The Daycare Movement: Why Your Baby Needs to Start Building His Resume

What, you're not teaching your toddler Mandarin?

It started only a few decades ago with college, the frantic résumé-fluffing and interview-coaching to score a spot in the elite ranks of academic life. Then the prestige filtered down to preschool, and we were enrolling our three-year-olds in extra Chinese and dance classes to ensure them acceptance into prime pre-kindergarten programs. Now we’ve gone a step further, with prenatal mommies scrawling their signatures on waiting lists for newborn daycare.

But with the recent opening of Right Steps in Rittenhouse—a boutique preschool and child-care center that already has two locations in Bucks—and the much-heralded ribbon-cutting at Center City’s Nest—a mini-city for tots and their well-heeled parents that, while it doesn’t offer daycare, boasts a boutique, salon, party room and photo studio, along with a full roster of kiddie classes—why bother with the baby steps? You can launch straight into college-app résumé-padding activities like Nest’s “movement” classes, during which your six-month-old will learn how to begin “exploring its body.” Yes, we are perched on the horizon of the Daycare Movement, which threatens to make our babies smarter and more well-rounded than we are. It begs the question: Is it ever too early to start teaching your kid yoga?

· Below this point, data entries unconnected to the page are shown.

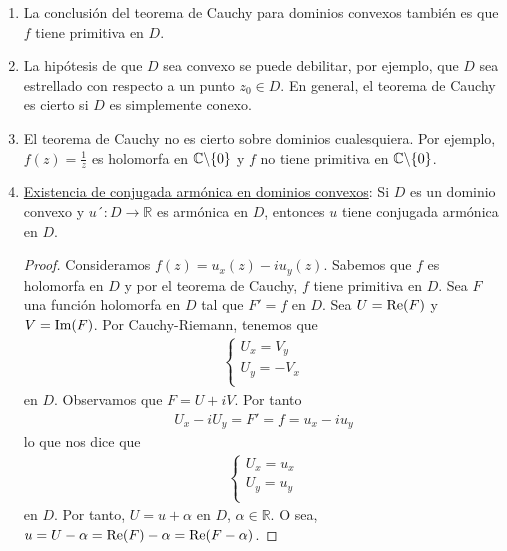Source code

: \begin{obs}
    \begin{enumerate}
        \item La conclusión del teorema de Cauchy para dominios convexos también es que $f$ tiene primitiva en $D$.
        \item La hipótesis de que $D$ sea convexo se puede debilitar, por ejemplo, que $D$ sea estrellado con respecto a un punto $z_0 \in D$. En general, el teorema de Cauchy es cierto si $D$ es simplemente conexo.
        \item El teorema de Cauchy no es cierto sobre dominios cualesquiera. Por ejemplo, $f(z) = \frac{1}{z}$ es holomorfa en $\mathbb{C} \backslash \{0\}$ y $f$ no tiene primitiva en $\mathbb{C} \backslash \{0\}$.
        \item \underline{Existencia de conjugada armónica en dominios convexos}: Si $D$ es un dominio convexo y $u´: D \longrightarrow \mathbb{R}$ es armónica en $D$, entonces $u$ tiene conjugada armónica en $D$.
              \begin{proof}
                  Consideramos $f(z) = u_x(z) - iu_y(z)$. Sabemos que $f$ es holomorfa en $D$ y por el teorema de Cauchy, $f$ tiene primitiva en $D$. Sea $F$ una función holomorfa en $D$ tal que $F' = f$ en $D$. Sea $U = \text{Re}(F)$ y $V = \text{Im}(F)$. Por Cauchy-Riemann, tenemos que
                  \begin{align*}
                      \left\{ \begin{array}{lcc}
                                  U_x = V_y  \\
                                  U_y = -V_x \\
                              \end{array}
                      \right.
                  \end{align*}
                  en $D$. Observamos que $F = U + iV$. Por tanto
                  \begin{align*}
                      U_x - iU_y = F' = f = u_x - iu_y
                  \end{align*}
                  lo que nos dice que
                  \begin{align*}
                      \left\{ \begin{array}{lcc}
                                  U_x = u_x \\
                                  U_y = u_y \\
                              \end{array}
                      \right.
                  \end{align*}
                  en $D$. Por tanto, $U = u + \alpha$ en $D$, $\alpha \in \mathbb{R}$. O sea, $u = U - \alpha = \text{Re}(F) - \alpha = \text{Re}(F - \alpha)$.
              \end{proof}
    \end{enumerate}
\end{obs}

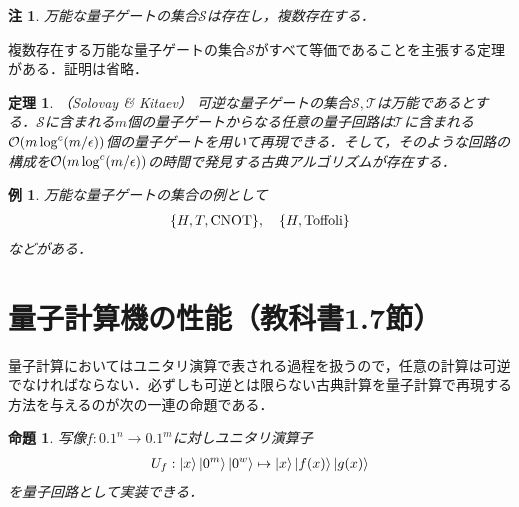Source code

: \documentclass[dvipdfmx]{jarticle}
\numberwithin{equation}{section}
\theoremstyle{seminar}
\newtheorem{theorem}{定理}[section]
\newtheorem{proposition}{命題}[section]
\newtheorem{example}{例}[section]
\newtheorem{remark}{注}[section]
\begin{document}
\begin{remark}
  万能な量子ゲートの集合$\mathcal{S}$は存在し，複数存在する．
\end{remark}

複数存在する万能な量子ゲートの集合$\mathcal{S}$がすべて等価であることを主張する定理がある．証明は省略．
\begin{theorem}（Solovay \& Kitaev）
  可逆な量子ゲートの集合$\mathcal{S}, \mathcal{T}$は万能であるとする．$\mathcal{S}$に含まれる$m$個の量子ゲートからなる任意の量子回路は$\mathcal{T}$に含まれる$\mathcal{O}\qty(m \log^c (m / \epsilon))$個の量子ゲートを用いて再現できる．そして，そのような回路の構成を$\mathcal{O}\qty(m \log^c (m / \epsilon))$の時間で発見する古典アルゴリズムが存在する．
\end{theorem}

\begin{example}
  万能な量子ゲートの集合の例として
  \begin{align}
    \qty{H, T, \mathrm{CNOT}}, \quad \qty{H, \mathrm{Toffoli}}
  \end{align}
  などがある．
\end{example}

\section{量子計算機の性能（教科書1.7節）}
量子計算においてはユニタリ演算で表される過程を扱うので，任意の計算は可逆でなければならない．必ずしも可逆とは限らない古典計算を量子計算で再現する方法を与えるのが次の一連の命題である．
\begin{proposition}
  写像$f: \qty{0, 1}^n \rightarrow \qty{0, 1}^m$に対しユニタリ演算子
  \begin{align}
    U_f: \ket{x}\ket{0^m}\ket{0^w} \mapsto \ket{x}\ket{f(x)}\ket{g(x)} \label{unitaryop}
  \end{align}
  を量子回路として実装できる．
\end{proposition}
\end{document}
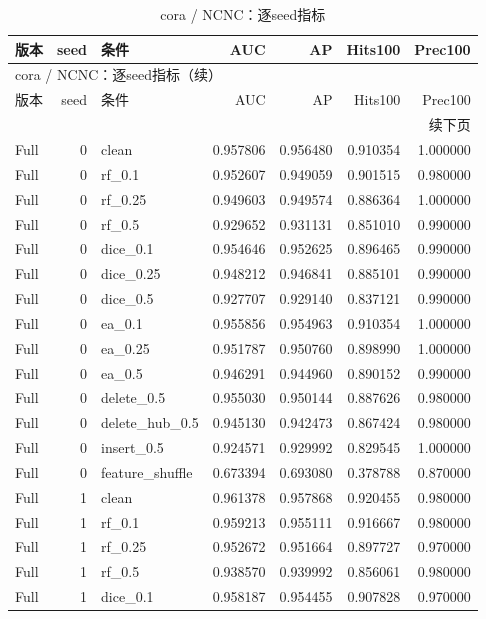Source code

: \documentclass[UTF8,a4paper,11pt,fontset=fandol]{ctexart}
\begin{document}
{\footnotesize
\setlength{\tabcolsep}{3pt}
\begin{longtable}{lrlrrrr}
\caption{cora / NCNC：逐seed指标}\\
\toprule
版本 & seed & 条件 & AUC & AP & Hits100 & Prec100 \\
\midrule
\endfirsthead
\multicolumn{7}{l}{cora / NCNC：逐seed指标（续）}\\
\toprule
版本 & seed & 条件 & AUC & AP & Hits100 & Prec100 \\
\midrule
\endhead
\midrule\multicolumn{7}{r}{续下页}\\
\endfoot
\bottomrule\endlastfoot
Full & 0 & clean & 0.957806 & 0.956480 & 0.910354 & 1.000000 \\
Full & 0 & rf\_0.1 & 0.952607 & 0.949059 & 0.901515 & 0.980000 \\
Full & 0 & rf\_0.25 & 0.949603 & 0.949574 & 0.886364 & 1.000000 \\
Full & 0 & rf\_0.5 & 0.929652 & 0.931131 & 0.851010 & 0.990000 \\
Full & 0 & dice\_0.1 & 0.954646 & 0.952625 & 0.896465 & 0.990000 \\
Full & 0 & dice\_0.25 & 0.948212 & 0.946841 & 0.885101 & 0.990000 \\
Full & 0 & dice\_0.5 & 0.927707 & 0.929140 & 0.837121 & 0.990000 \\
Full & 0 & ea\_0.1 & 0.955856 & 0.954963 & 0.910354 & 1.000000 \\
Full & 0 & ea\_0.25 & 0.951787 & 0.950760 & 0.898990 & 1.000000 \\
Full & 0 & ea\_0.5 & 0.946291 & 0.944960 & 0.890152 & 0.990000 \\
Full & 0 & delete\_0.5 & 0.955030 & 0.950144 & 0.887626 & 0.980000 \\
Full & 0 & delete\_hub\_0.5 & 0.945130 & 0.942473 & 0.867424 & 0.980000 \\
Full & 0 & insert\_0.5 & 0.924571 & 0.929992 & 0.829545 & 1.000000 \\
Full & 0 & feature\_shuffle & 0.673394 & 0.693080 & 0.378788 & 0.870000 \\
Full & 1 & clean & 0.961378 & 0.957868 & 0.920455 & 0.980000 \\
Full & 1 & rf\_0.1 & 0.959213 & 0.955111 & 0.916667 & 0.980000 \\
Full & 1 & rf\_0.25 & 0.952672 & 0.951664 & 0.897727 & 0.970000 \\
Full & 1 & rf\_0.5 & 0.938570 & 0.939992 & 0.856061 & 0.980000 \\
Full & 1 & dice\_0.1 & 0.958187 & 0.954455 & 0.907828 & 0.970000 \\

\end{longtable}}
\end{document}
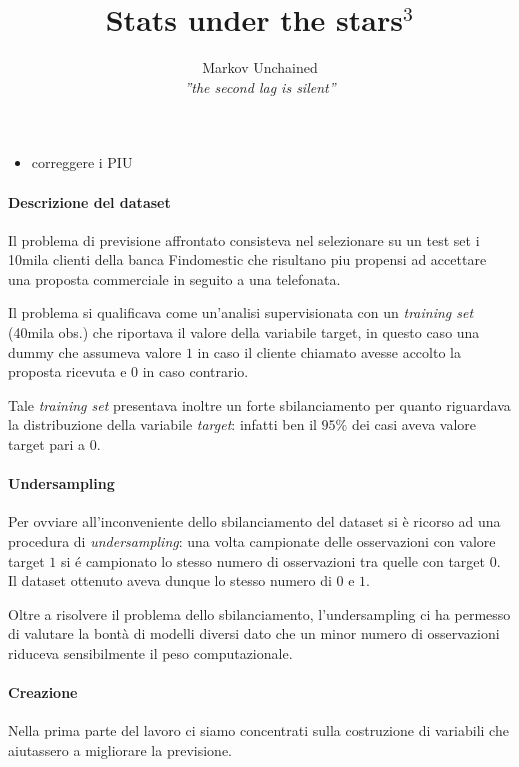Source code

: \documentclass[]{scrreprt}
\title{Stats under the stars$^3$}
\author{Markov Unchained \\ \small \textit{''the second lag is silent''}}
\begin{document}
\maketitle

\begin{itemize}
	\item correggere i PIU
\end{itemize}

\paragraph{Descrizione del dataset}
Il problema di previsione affrontato consisteva nel selezionare su un test set i 10mila clienti della banca Findomestic che risultano piu propensi ad accettare una proposta commerciale in seguito a una telefonata. 

Il problema si qualificava come un'analisi supervisionata con un \textit{training set} (40mila obs.) che riportava il valore della variabile target, in questo caso una dummy che assumeva valore $1$ in caso il cliente chiamato avesse accolto la proposta ricevuta e $0$ in caso contrario. 

Tale \textit{training set} presentava inoltre un forte sbilanciamento per quanto riguardava la distribuzione della variabile \textit{target}: infatti ben il $95\%$ dei casi aveva valore target pari a $0$.

\paragraph{Undersampling}

Per ovviare all'inconveniente dello sbilanciamento del dataset si \`e ricorso ad una procedura di \textit{undersampling}: una volta campionate delle osservazioni con valore target $1$ si é campionato lo stesso numero di osservazioni tra quelle con target $0$. Il dataset ottenuto aveva dunque lo stesso numero di $0$ e $1$.

Oltre a risolvere il problema dello sbilanciamento, l'undersampling ci ha permesso di valutare la bont\`a di modelli diversi dato che un minor numero di osservazioni riduceva sensibilmente il peso computazionale.

\paragraph{Creazione } Nella prima parte del lavoro ci siamo concentrati sulla costruzione di variabili che aiutassero a migliorare la previsione.
\end{document}
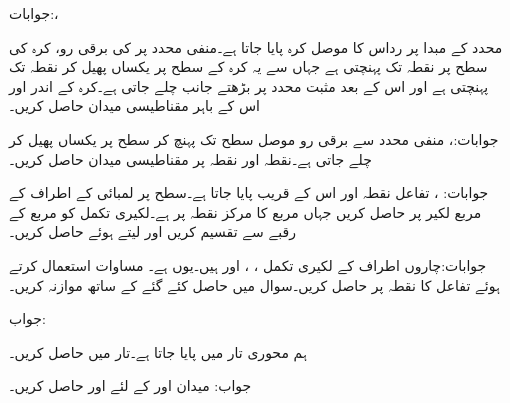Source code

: جوابات:، 

محدد کے مبدا پر رداس  کا موصل کرہ پایا جاتا ہے۔منفی  محدد پر  کی برقی رو، کرہ کی سطح پر نقطہ  تک پہنچتی ہے جہاں سے یہ کرہ کے سطح پر یکساں پھیل کر نقطہ  تک پہنچتی ہے اور اس کے بعد مثبت  محدد پر بڑھتے جانب چلے جاتی ہے۔کرہ کے اندر اور اس کے باہر مقناطیسی میدان حاصل کریں۔

جوابات:،    
منفی  محدد سے برقی رو  موصل   سطح تک پہنچ کر سطح پر یکساں پھیل کر چلے جاتی ہے۔نقطہ  اور نقطہ  پر مقناطیسی میدان  حاصل کریں۔

جوابات: ، 
تفاعل  نقطہ  اور اس کے قریب پایا جاتا ہے۔سطح  پر  لمبائی کے اطراف کے مربع لکیر پر  حاصل کریں جہاں مربع کا مرکز نقطہ  پر ہے۔لکیری تکمل کو مربع کے رقبے سے تقسیم کریں اور  لیتے ہوئے  حاصل کریں۔

جوابات:چاروں اطراف کے لکیری تکمل ، ،   اور  ہیں۔یوں  ہے۔
مساوات  استعمال کرتے ہوئے تفاعل  کا نقطہ  پر  حاصل کریں۔سوال  میں حاصل کئے گئے  کے ساتھ موازنہ کریں۔

جواب: 

ہم محوری تار میں  پایا جاتا ہے۔تار میں  حاصل کریں۔

جواب:
میدان  اور  کے لئے  اور  حاصل کریں۔

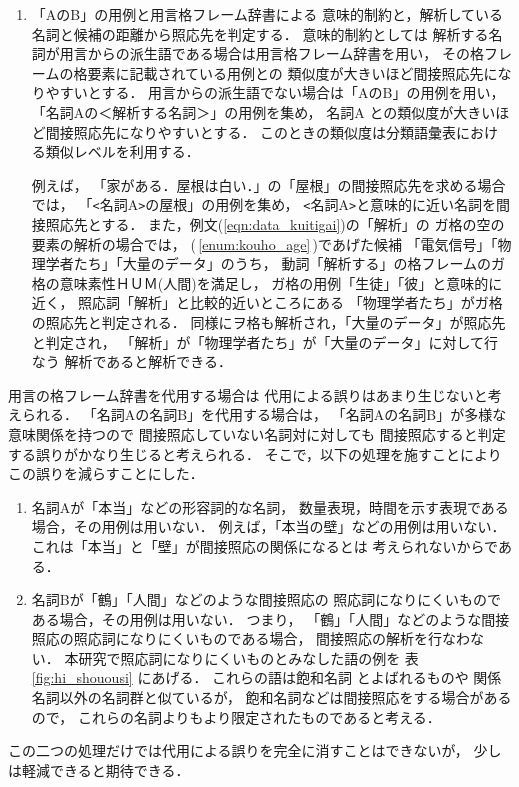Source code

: \begin{enumerate}
\item 
「AのB」の用例と用言格フレーム辞書による
意味的制約と，解析している名詞と候補の距離から照応先を判定する．
意味的制約としては
解析する名詞が用言からの派生語である場合は用言格フレーム辞書を用い，
その格フレームの格要素に記載されている用例との
類似度が大きいほど間接照応先になりやすいとする．
用言からの派生語でない場合は「AのB」の用例を用い，
「名詞Aの＜解析する名詞＞」の用例を集め，
名詞A との類似度が大きいほど間接照応先になりやすいとする．
このときの類似度は分類語彙表における類似レベルを利用する．

例えば，
「家がある．屋根は白い．」の「屋根」の間接照応先を求める場合では，
「\verb+<+名詞A\verb+>+の屋根」の用例を集め，
\verb+<+名詞A\verb+>+と意味的に近い名詞を間接照応先とする．
また，例文(\ref{eqn:data_kuitigai})の「解析」の
ガ格の空の要素の解析の場合では，
($\,$\ref{enum:kouho_age}$\,$)であげた候補
「電気信号」「物理学者たち」「大量のデータ」のうち，
動詞「解析する」の格フレームのガ格の意味素性ＨＵＭ(人間)を満足し，
ガ格の用例「生徒」「彼」と意味的に近く，
照応詞「解析」と比較的近いところにある
「物理学者たち」がガ格の照応先と判定される．
同様にヲ格も解析され，「大量のデータ」が照応先と判定され，
「解析」が「物理学者たち」が「大量のデータ」に対して行なう
解析であると解析できる．

\end{enumerate}

用言の格フレーム辞書を代用する場合は
代用による誤りはあまり生じないと考えられる．
「名詞Aの名詞B」を代用する場合は，
「名詞Aの名詞B」が多様な意味関係を持つので
間接照応していない名詞対に対しても
間接照応すると判定する誤りがかなり生じると考えられる．
そこで，以下の処理を施すことによりこの誤りを減らすことにした．
\begin{enumerate}
\item 
名詞Aが「本当」などの形容詞的な名詞，
数量表現，時間を示す表現である場合，その用例は用いない．
例えば，「本当の壁」などの用例は用いない．
これは「本当」と「壁」が間接照応の関係になるとは
考えられないからである．
\item 
名詞Bが「鶴」「人間」などのような間接照応の
照応詞になりにくいものである場合，その用例は用いない．
つまり，
「鶴」「人間」などのような間接照応の照応詞になりにくいものである場合，
間接照応の解析を行なわない．
本研究で照応詞になりにくいものとみなした語の例を
表\ref{fig:hi_shouousi} にあげる．
これらの語は飽和名詞\cite{houwameishi}
とよばれるものや
関係名詞以外の名詞群と似ているが，
飽和名詞などは間接照応をする場合があるので，
これらの名詞よりもより限定されたものであると考える．
\end{enumerate}
この二つの処理だけでは代用による誤りを完全に消すことはできないが，
少しは軽減できると期待できる．

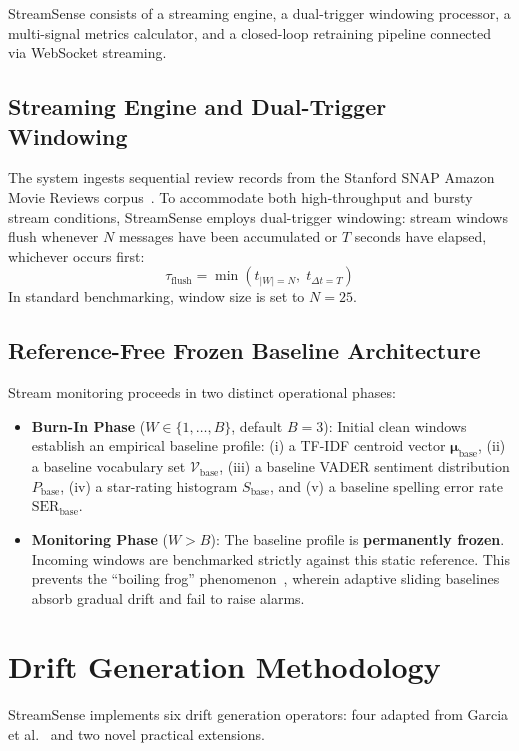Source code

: \documentclass[conference]{IEEEtran}
\begin{document}
StreamSense consists of a streaming engine, a dual-trigger windowing processor, a multi-signal metrics calculator, and a closed-loop retraining pipeline connected via WebSocket streaming.

\subsection{Streaming Engine and Dual-Trigger Windowing}
The system ingests sequential review records from the Stanford SNAP Amazon Movie Reviews corpus~\cite{mcauley2013amateurs}. To accommodate both high-throughput and bursty stream conditions, StreamSense employs dual-trigger windowing: stream windows flush whenever $N$ messages have been accumulated or $T$ seconds have elapsed, whichever occurs first:
\begin{equation}
\tau_{\text{flush}} = \min(t_{|W| = N}, \; t_{\Delta t = T})
\end{equation}
In standard benchmarking, window size is set to $N=25$.

\subsection{Reference-Free Frozen Baseline Architecture}
Stream monitoring proceeds in two distinct operational phases:
\begin{itemize}
    \item \textbf{Burn-In Phase} ($W \in \{1, \dots, B\}$, default $B = 3$): Initial clean windows establish an empirical baseline profile: (i) a TF-IDF centroid vector $\boldsymbol{\mu}_{\text{base}}$, (ii) a baseline vocabulary set $\mathcal{V}_{\text{base}}$, (iii) a baseline VADER sentiment distribution $P_{\text{base}}$, (iv) a star-rating histogram $S_{\text{base}}$, and (v) a baseline spelling error rate $\text{SER}_{\text{base}}$.
    \item \textbf{Monitoring Phase} ($W > B$): The baseline profile is \textbf{permanently frozen}. Incoming windows are benchmarked strictly against this static reference. This prevents the ``boiling frog'' phenomenon~\cite{bifet2007learning}, wherein adaptive sliding baselines absorb gradual drift and fail to raise alarms.
\end{itemize}

\section{Drift Generation Methodology}

StreamSense implements six drift generation operators: four adapted from Garcia et al.~\cite{garcia2024methods} and two novel practical extensions.
\end{document}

If you ask John and Regina Reydler, owners of Right Steps, the answer is no. Which is why they provide yoga and gym classes for infants, along with ballet and Spanish dance classes for two-year-olds, as well as a ballroom class taught by the same dance teacher who worked with J.Lo for her role in Shall We Dance? (Still content with your piddly local ballet studio? We didn’t think so.)

“Parents are getting smarter, and so are kids. Regular babysitting is not enough anymore,” says John. “And everything matters.” Long gone are the days of Ziploc baggies of Cheerios (organic menus at Right Steps are designed by the same nutritionist who works with the Eagles and 76ers) and babies watching Sesame Street from their playpens (Nest offers a members-only 3,000-square-foot indoor play area).

We feel cheated. How much smarter would we be if we’d had classes to refine our gross motor skills? (Nest offers a 12-week semester of enrichment classes for $432.) Would we be accomplished yogis if we’d started downward-dogging when we were three months old?